After seeing the balance at zero, I was hit with a flood of emotions — relief, joy, and disbelief.

My journey into student loan debt started innocently enough at age 17 when I headed to college. Loans were my only option to pay for school, so I signed up without flinching, not truly knowing what I was getting into.

I graduated with my B.A. and had $23,000 in student loans. Over the next few years, I paid the minimum. Then I decided to go to graduate school.

I knew more about student loans this second time around, but I still ended up going to graduate school at my dream school and taking on an additional $58,000, making the total amount borrowed $81,000.

How to Pay Off Student Loan in 5 Years

When I graduated in May 2011, after paying the minimum on my loans for five years, I had $68,000 left. In December 2015, I made my very last payment. Here’s how I did it.

I Moved to a Cheaper Location

I went to graduate school in New York City and absolutely loved it. But when I graduated, I couldn’t find consistent work. After six months of giving it my all, I realized I couldn’t afford my rent in NYC and make sufficient payments on my student loans.

I could have opted for an income-driven plan, but I considered it a last resort since I knew interest would keep accruing. At the time, my loans were already generating $11 in interest per day — and it made me sick.

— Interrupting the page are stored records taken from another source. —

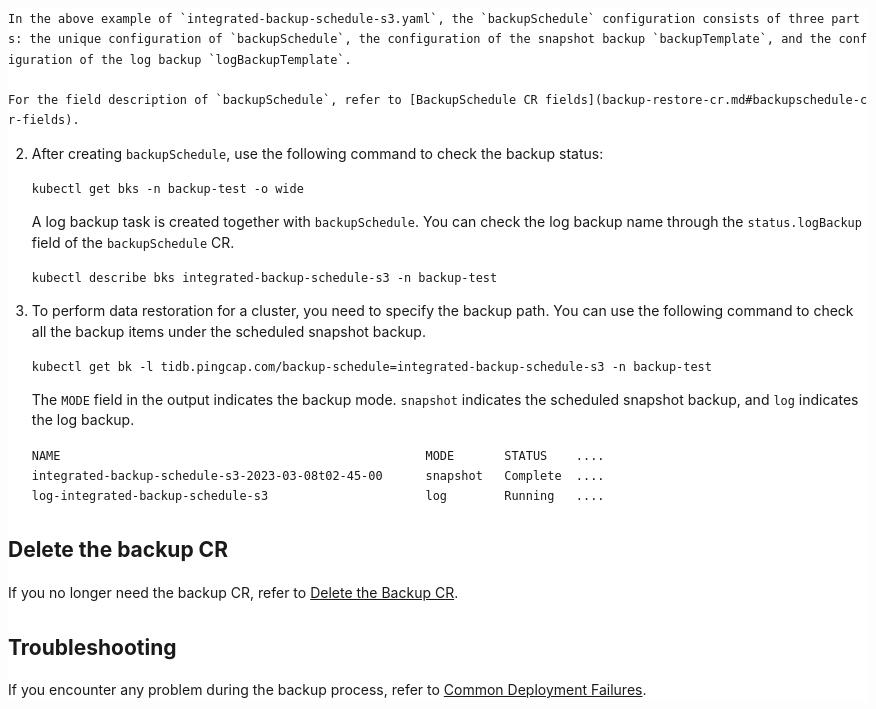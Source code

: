     In the above example of `integrated-backup-schedule-s3.yaml`, the `backupSchedule` configuration consists of three parts: the unique configuration of `backupSchedule`, the configuration of the snapshot backup `backupTemplate`, and the configuration of the log backup `logBackupTemplate`.

    For the field description of `backupSchedule`, refer to [BackupSchedule CR fields](backup-restore-cr.md#backupschedule-cr-fields).

2. After creating `backupSchedule`, use the following command to check the backup status:

    ```shell
    kubectl get bks -n backup-test -o wide
    ```

    A log backup task is created together with `backupSchedule`. You can check the log backup name through the `status.logBackup` field of the `backupSchedule` CR.

    ```shell
    kubectl describe bks integrated-backup-schedule-s3 -n backup-test
    ```

3. To perform data restoration for a cluster, you need to specify the backup path. You can use the following command to check all the backup items under the scheduled snapshot backup.

    ```shell
    kubectl get bk -l tidb.pingcap.com/backup-schedule=integrated-backup-schedule-s3 -n backup-test
    ```

    The `MODE` field in the output indicates the backup mode. `snapshot` indicates the scheduled snapshot backup, and `log` indicates the log backup.

    ```
    NAME                                                   MODE       STATUS    ....
    integrated-backup-schedule-s3-2023-03-08t02-45-00      snapshot   Complete  ....
    log-integrated-backup-schedule-s3                      log        Running   ....
    ```

## Delete the backup CR

If you no longer need the backup CR, refer to [Delete the Backup CR](backup-restore-overview.md#delete-the-backup-cr).

## Troubleshooting

If you encounter any problem during the backup process, refer to [Common Deployment Failures](deploy-failures.md).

So I ended up moving to Portland, Oregon to be reunited with my partner (after doing long-distance for nearly two years, which also isn’t cheap) and lower my rent. In fact, I cut my rent in half.

I Side Hustled Like Crazy

Portland proved to be more affordable in a lot of ways, but wasn’t great for my employment situation. I continued to struggle, making $10 to $12 per hour for a year and a half.

I could pay my bills, but was dipping into my savings to continue to put more towards my debt. I knew I didn’t want to completely wipe out my savings, so I began to side hustle every chance I got.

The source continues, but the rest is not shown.